> TASK STATEMENT: Going through the data below, copy out each line where the word "newcommand" shows up.

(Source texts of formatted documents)
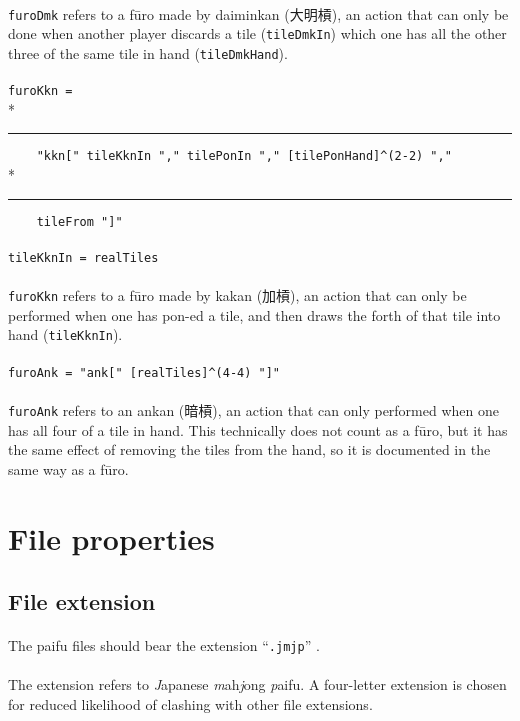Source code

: \documentclass[%
	a4paper%
	,10pt%
	,twoside%
	,notitlepage%
]{article}%
\newcommand*{\ruleSymbol}{\textjapanese{⚠}}%
\newcommand*{\ruleMargin}{\marginpar{\flushright{}\ruleSymbol{}}}%
\newcommand*{\rulePar}{\paragraph*{\ruleMargin{}}}%
\newcommand*{\indentRule}{\rule{10pt}{0pt}}%
\begin{document}
			\paragraph*{}\lstinline/furoDmk/ refers to a f\={u}ro made by daiminkan (\textjapanese{大明槓}), an action that can only be done when another player discards a tile (\lstinline/tileDmkIn/) which one has all the other three of the same tile in hand (\lstinline/tileDmkHand/). %
			\rulePar{}\lstinline/furoKkn = /\\*{}%
			\indentRule{}\lstinline/    "kkn[" tileKknIn "," tilePonIn "," [tilePonHand]^(2-2) "," /\\*{}%
			\indentRule{}\lstinline/    tileFrom "]"/%
			\rulePar{}\lstinline/tileKknIn = realTiles/%
			\paragraph*{}\lstinline/furoKkn/ refers to a f\={u}ro made by kakan (\textjapanese{加槓}), an action that can only be performed when one has pon-ed a tile, and then draws the forth of that tile into hand (\lstinline/tileKknIn/). %
			\rulePar{}\lstinline/furoAnk = "ank[" [realTiles]^(4-4) "]"/%
			\paragraph*{}\lstinline/furoAnk/ refers to an ankan (\textjapanese{暗槓}), an action that can only performed when one has all four of a tile in hand. This technically does not count as a f\={u}ro, but it has the same effect of removing the tiles from the hand, so it is documented in the same way as a f\={u}ro. %
\section{File properties}\label{sec:fileprop}%
% 
	\subsection{File extension}%
		\rulePar{}The paifu files should bear the extension ``\texttt{.jmjp}'' . %
		\paragraph*{}The extension refers to \textit{J\/}apanese \textit{m\/}ah\textit{j\/}ong \textit{p\/}aifu. A four-letter extension is chosen for reduced likelihood of clashing with other file extensions. %
\end{document}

> YOUR RESPONSE:
\newcommand*{\ruleSymbol}{\textjapanese{⚠}}%
\newcommand*{\ruleMargin}{\marginpar{\flushright{}\ruleSymbol{}}}%
\newcommand*{\rulePar}{\paragraph*{\ruleMargin{}}}%
\newcommand*{\indentRule}{\rule{10pt}{0pt}}%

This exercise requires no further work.